Exercise input:

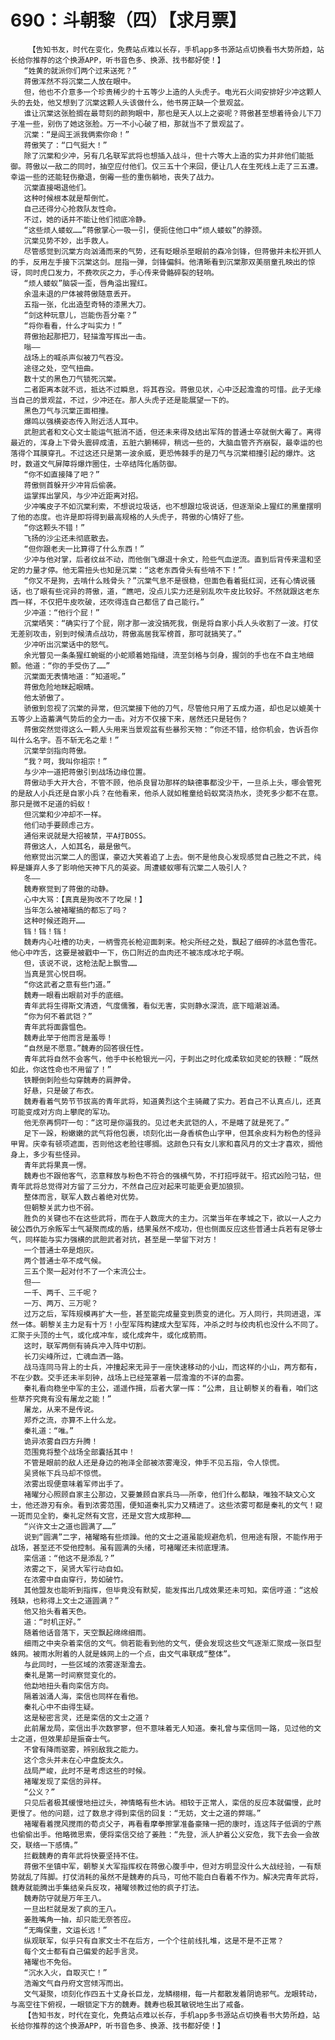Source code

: # 690：斗朝黎（四）【求月票】
        【告知书友，时代在变化，免费站点难以长存，手机app多书源站点切换看书大势所趋，站长给你推荐的这个换源APP，听书音色多、换源、找书都好使！】
       “姓黄的就派你们两个过来送死？”
       蒋傲浑然不将沉棠二人放在眼中。
       但，他也不介意多一个珍贵稀少的十五等少上造的人头虎子。电光石火间安排好少冲这颗人头的去处，他又想到了沉棠这颗人头该做什么，他书房正缺一个景观盆。
       谁让沉棠这张脸搁在最苛刻的颜狗眼中，那也是天人以上之姿呢？蒋傲甚至想着待会儿下刀子准一些，别伤了她这张脸。万一不小心破了相，那就当不了景观盆了。
       沉棠：“是阎王派我俩索你命！”
       蒋傲笑了：“口气挺大！”
       除了沉棠和少冲，另有几名联军武将也想插入战斗，但十六等大上造的实力并非他们能抵御。蒋傲以一敌二的同时，抽空应付他们。仅三五十个来回，便让几人在生死线上走了三五遭。幸运一些的还能轻伤撤退，倒霉一些的重伤躺地，丧失了战力。
       沉棠直接喝退他们。
       这种时候根本就是帮倒忙。
       自己还得分心抢救队友性命。
       不过，她的话并不能让他们彻底冷静。
       “这些烦人蝼蚁……”蒋傲掌心一吸一引，便扼住他口中“烦人蝼蚁”的脖颈。
       沉棠见势不妙，出手救人。
       尽管感觉到沉棠方向汹涌而来的气势，还有眨眼杀至眼前的森冷剑锋，但蒋傲并未松开抓人的手，反用左手接下沉棠这剑。屈指一弹，剑锋偏斜。他清晰看到沉棠那双美丽童孔映出的惊讶，同时虎口发力，不费吹灰之力，手心传来骨骼碎裂的轻响。
       “烦人蝼蚁”脑袋一歪，唇角溢出猩红。
       余温未退的尸体被蒋傲随意丢开。
       五指一张，化出造型奇特的漆黑大刀。
       “剑这种玩意儿，岂能伤吾分毫？”
       “将你看看，什么才叫实力！”
       蒋傲抬起那把刀，轻描澹写挥出一击。
       嗡——
       战场上的喊杀声似被刀气吞没。
       途径之处，空气扭曲。
       数十丈的黑色刀气锁死沉棠。
       二者距离本就不远，抵达不过瞬息，将其吞没。蒋傲见状，心中泛起澹澹的可惜。此子无缘当自己的景观盆，不过，少冲还在。那人头虎子还是能展望一下的。
       黑色刀气与沉棠正面相撞。
       爆鸣以强横姿态传入附近活人耳中。
       武胆武者和文心文士能运气抵消不适，但还未来得及结出军阵的普通士卒就倒大霉了。离得最近的，浑身上下骨头震碎成渣，五脏六腑稀碎，稍远一些的，大脑血管齐齐崩裂，最幸运的也落得个耳膜穿孔。不过这还只是第一波余威，更恐怖棘手的是刀气与沉棠相撞引起的爆炸。这时，数道文气屏障将爆炸圈住，士卒结阵化盾防御。
       “你不如直接降了吧？”
       蒋傲侧首躲开少冲背后偷袭。
       运掌挥出掌风，与少冲近距离对招。
       少冲嘴皮子不如沉棠利索，不想说垃圾话，也不想跟垃圾说话，但逐渐染上猩红的黑童摆明了他的态度。也许是即将得到最高规格的人头虎子，蒋傲的心情好了些。
       “你这颗头不错！”
       飞扬的沙尘还未彻底散去。
       “但你跟老夫一比算得了什么东西！”
       少冲与他对掌，后者纹丝不动，而他倒飞爆退十余丈，险些气血逆流。直到后背传来温和坚定的力量才停。他无需扭头也知是沉棠：“这老东西骨头有些啃不下！”
       “你又不是狗，去啃什么贱骨头？”沉棠气息不是很稳，但面色看着挺红润，还有心情说骚话，也了眼有些诧异的蒋傲，道，“瞧吧，没点儿实力还是别乱吹牛皮比较好。不然就跟这老东西一样，不仅把牛皮吹破，还吹得连自己都信了自己能行。”
       少冲道：“他行个屁！”
       沉棠哂笑：“确实行了个屁，刚才那一波没搞死我，倒是将自家小兵人头收割了一波。打仗无差别攻击，别到时候清点战功，蒋傲高居我军榜首，那可就搞笑了。”
       少冲听出沉棠话中的怒气。
       余光瞥见一条条猩红蜿蜒的小蛇顺着她指缝，流至剑格与剑身，握剑的手也在不自主地细颤。他道：“你的手受伤了……”
       沉棠面无表情地道：“知道呢。”
       蒋傲危险地眯起眼睛。
       他太骄傲了。
       骄傲到忽视了沉棠的异常，但沉棠接下他的刀气，尽管他只用了五成力道，却也足以媲美十五等少上造蓄满气势后的全力一击。对方不仅接下来，居然还只是轻伤？
       蒋傲突然觉得这么一颗人头用来当景观盆有些暴殄天物：“你还不错，给你机会，告诉吾你叫什么名字。吾不斩无名之辈！”
       沉棠举剑指向蒋傲。
       “我？呵，我叫你祖宗！”
       与少冲一道把蒋傲引到战场边缘位置。
       蒋傲动手大开大合，不管不顾，他杀良冒功那样的缺德事都没少干，一旦杀上头，哪会管死的是敌人小兵还是自家小兵？在他看来，他杀人就如稚童给蚂蚁窝浇热水，烫死多少都不在意。那只是微不足道的蚂蚁！
       但沉棠和少冲却不一样。
       他们动手要顾虑己方。
       通俗来说就是大招被禁，平A打BOSS。
       蒋傲这人，人如其名，最是傲气。
       他察觉出沉棠二人的图谋，豪迈大笑着追了上去。倒不是他良心发现感觉自己胜之不武，纯粹是嫌弃人多了影响他天神下凡的英姿。周遭蝼蚁哪有沉棠二人吸引人？
       冬——
       魏寿察觉到了蒋傲的动静。
       心中大骂：【真真是狗改不了吃屎！】
       当年怎么被褚曜搞的都忘了吗？
       这种时候还跑开……
       铛！铛！铛！
       魏寿内心吐槽的功夫，一柄雪亮长枪迎面刺来。枪尖所经之处，飘起了细碎的冰蓝色雪花。他心中咋舌，这要是被戳中一下，伤口附近的血肉还不被冻成冰坨子啊。
       但，该说不说，这枪法配上飘雪……
       当真是赏心悦目啊。
       “你这武者之意有些门道。”
       魏寿一眼看出眼前对手的底细。
       青年武将生得斯文清透，气度儒雅，看似无害，实则静水深流，底下暗潮汹涌。
       “你为何不着武铠？”
       青年武将面露愠色。
       魏寿此举于他而言是羞辱！
       “自然是不愿意。”魏寿的回答很任性。
       青年武将自然不会客气，他手中长枪银光一闪，于刺出之时化成柔软如灵蛇的铁鞭：“既然如此，你这性命也不用留了！”
       铁鞭倒刺险些勾穿魏寿的肩胛骨。
       好悬，只是破了布衣。
       魏寿看着气势节节拔高的青年武将，知道黄烈这个主骑藏了实力。若自己不认真点儿，还真可能变成对方向上攀爬的军功。
       他无奈再恫吓一句：“这可是你逼我的。见过老夫武铠的人，不是瞎了就是死了。”
       足下一跺，粉嫩嫩的武气将他包裹，顷刻化出一身香槟色山字甲，但其余皮料为粉色的怪异甲胃。庆幸有顿项遮面，否则他这老脸往哪搁。这颜色只有女儿家和喜风月的文士才喜欢，搁他身上，多少有些怪异。
       青年武将果真一愣。
       魏寿也不跟他客气，恣意释放与粉色不符合的强横气势，不打招呼就干。招式凶险刁钻，但青年武将总觉得对方留了三分力，不然自己应对起来可能更会更加狼狈。
       整体而言，联军人数占着绝对优势。
       但朝黎关武力也不弱。
       胜负的关键也不在这些武将，而在于人数庞大的主力。沉棠当年在孝城之下，欲以一人之力破公西仇万余叛军士气凝聚而成的盾，结果虽然不成功，但也侧面反应这些普通士兵若有足够士气，同样能与实力强横的武胆武者对抗，甚至是一举留下对方！
       一个普通士卒是炮灰。
       两个普通士卒不成气候。
       三五个聚一起对付不了一个末流公士。
       但——
       一千、两千、三千呢？
       一万、两万、三万呢？
       过万之后，军阵规模再扩大一些，甚至能完成量变到质变的进化。万人同行，共同进退，浑然一体。朝黎关主力足有十万！小型军阵构建成大型军阵，冲杀之时与绞肉机也没什么不同了。汇聚于头顶的士气，或化成冲车，或化成奔牛，或化成箭雨。
       这时，联军两侧有骑兵冲入阵中切割。
       长刀尖峰所过，亡魂血洒一路。
       战马连同马背上的士兵，冲撞起来无异于一座快速移动的小山，而这样的小山，两方都有，不在少数。交手还未半刻钟，战场上已经笼罩着一层澹澹的不详的血雾。
       秦礼看向稳坐中军的主公，遥遥作揖，后者大掌一挥：“公肃，且让朝黎关的看看，咱们这些草芥究竟有没有屠龙之能！”
       屠龙，从来不是传说。
       郑乔之流，亦算不上什么龙。
       秦礼道：“唯。”
       诡异浓雾自四方升腾！
       范围竟将整个战场全部囊括其中！
       不管是眼前的敌人还是身边的袍泽全部被浓雾淹没，伸手不见五指，令人惊慌。
       吴贤帐下兵马却不惊慌。
       浓雾出现便意味着军师出手了。
       褚曜分心照顾自家主公那边，又要兼顾自家兵马——所幸，他们什么都缺，唯独不缺文心文士，他还游刃有余。看到浓雾范围，便知道秦礼实力又精进了。这些浓雾可都是秦礼的文气！窥一斑而见全豹，秦礼定然有文宫，还是文宫大成那种……
       “兴许文士之道也圆满了……”
       说到“圆满”二字，褚曜略有些烦躁。他的文士之道虽能规避危机，但用途有限，不能作用于战场，甚至还不受他控制。虽有圆满的头绪，可褚曜还未彻底理清。
       栾信道：“他这不是添乱？”
       浓雾之下，吴贤大军行动自如。
       在浓雾中自由穿行，势如破竹。
       其他盟友也能听到指挥，但毕竟没有默契，能发挥出几成效果还未可知。栾信哼道：“这般残缺，也称得上文士之道圆满？”
       他又抬头看着天色。
       道：“时机正好。”
       随着他话音落下，天空飘起绵绵细雨。
       细雨之中夹杂着栾信的文气。倘若能看到他的文气，便会发现这些文气逐渐汇聚成一张巨型蛛网。被雨水附着的人就是蛛网上的一个点，由文气串联成“整体”。
       与此同时，一些区域的浓雾逐渐澹去。
       秦礼是第一时间察觉变化的。
       他勐地扭头看向栾信方向。
       隔着汹涌人海，栾信也同样在看他。
       秦礼心中不由得生疑。
       这是秘密言灵，还是栾信的文士之道？
       此前屠龙局，栾信出手次数寥寥，但不意味着无人知道。秦礼曾与栾信同一路，见过他的文士之道，但效果却是振奋士气。
       不曾有降雨驱雾，辨别敌我之能力。
       这个念头并未在心中盘旋太久。
       战局严峻，此时不是考虑这些的时候。
       褚曜发现了栾信的异样。
       “公义？”
       只见后者极其缓慢地扭过头，神情略有些木讷。相较于正常人，栾信的反应本就偏慢，此时更慢了。他的问题，过了数息才得到栾信的回复：“无妨，文士之道的弊端。”
       褚曜看着搅风搅雨的荀贞父子，再看看摩拳擦掌准备豪赌一把的康时，连这阵子低调的宁燕也偷偷出手。他略微思索，便将栾信交给了姜胜：“先登，派人护着公义安危，我下去会一会故交，联络一下感情。”
       拦截魏寿的青年武将快要坚持不住。
       蒋傲不坐镇中军，朝黎关大军指挥权在蒋傲心腹手中，但对方明显没什么大战经验，一有颓势就乱了阵脚。打仗消耗的虽然不是魏寿的兵马，可他不能白白看着不作为。解决完青年武将，魏寿就能腾出手集结亲兵反攻，褚曜领教过他的疯子打法。
       魏寿防守就是万年王八。
       一旦出栏就是发了疯的王八。
       姜胜嘴角一抽，却只能无奈答应。
       “无晦保重，文运长远！”
       纵观联军，似乎只有自家文士不在后方，一个个往前线扎堆，这是不是不正常？
       每个文士都有自己偏爱的起手言灵。
       褚曜也不免俗。
       “沉水入火，自取灭亡！”
       浩瀚文气自丹府文宫倾泻而出。
       文气凝聚，顷刻化作四五十丈身长巨龙，龙鳞栩栩，每一片都散发着阴诡邪气。龙眼转动，与高空往下俯视，一眼锁定下方的魏寿。魏寿也极其敏锐地生出了戒备。
       【告知书友，时代在变化，免费站点难以长存，手机app多书源站点切换看书大势所趋，站长给你推荐的这个换源APP，听书音色多、换源、找书都好使！】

Problem:
Return exactly the lines of the data, beginning with the first and ending with the line containing "沉棠见势不妙，出手救人。". Skip the pictures.

Problem solution:
Source code

: # 690：斗朝黎（四）【求月票】
        【告知书友，时代在变化，免费站点难以长存，手机app多书源站点切换看书大势所趋，站长给你推荐的这个换源APP，听书音色多、换源、找书都好使！】
       “姓黄的就派你们两个过来送死？”
       蒋傲浑然不将沉棠二人放在眼中。
       但，他也不介意多一个珍贵稀少的十五等少上造的人头虎子。电光石火间安排好少冲这颗人头的去处，他又想到了沉棠这颗人头该做什么，他书房正缺一个景观盆。
       谁让沉棠这张脸搁在最苛刻的颜狗眼中，那也是天人以上之姿呢？蒋傲甚至想着待会儿下刀子准一些，别伤了她这张脸。万一不小心破了相，那就当不了景观盆了。
       沉棠：“是阎王派我俩索你命！”
       蒋傲笑了：“口气挺大！”
       除了沉棠和少冲，另有几名联军武将也想插入战斗，但十六等大上造的实力并非他们能抵御。蒋傲以一敌二的同时，抽空应付他们。仅三五十个来回，便让几人在生死线上走了三五遭。幸运一些的还能轻伤撤退，倒霉一些的重伤躺地，丧失了战力。
       沉棠直接喝退他们。
       这种时候根本就是帮倒忙。
       自己还得分心抢救队友性命。
       不过，她的话并不能让他们彻底冷静。
       “这些烦人蝼蚁……”蒋傲掌心一吸一引，便扼住他口中“烦人蝼蚁”的脖颈。
       沉棠见势不妙，出手救人。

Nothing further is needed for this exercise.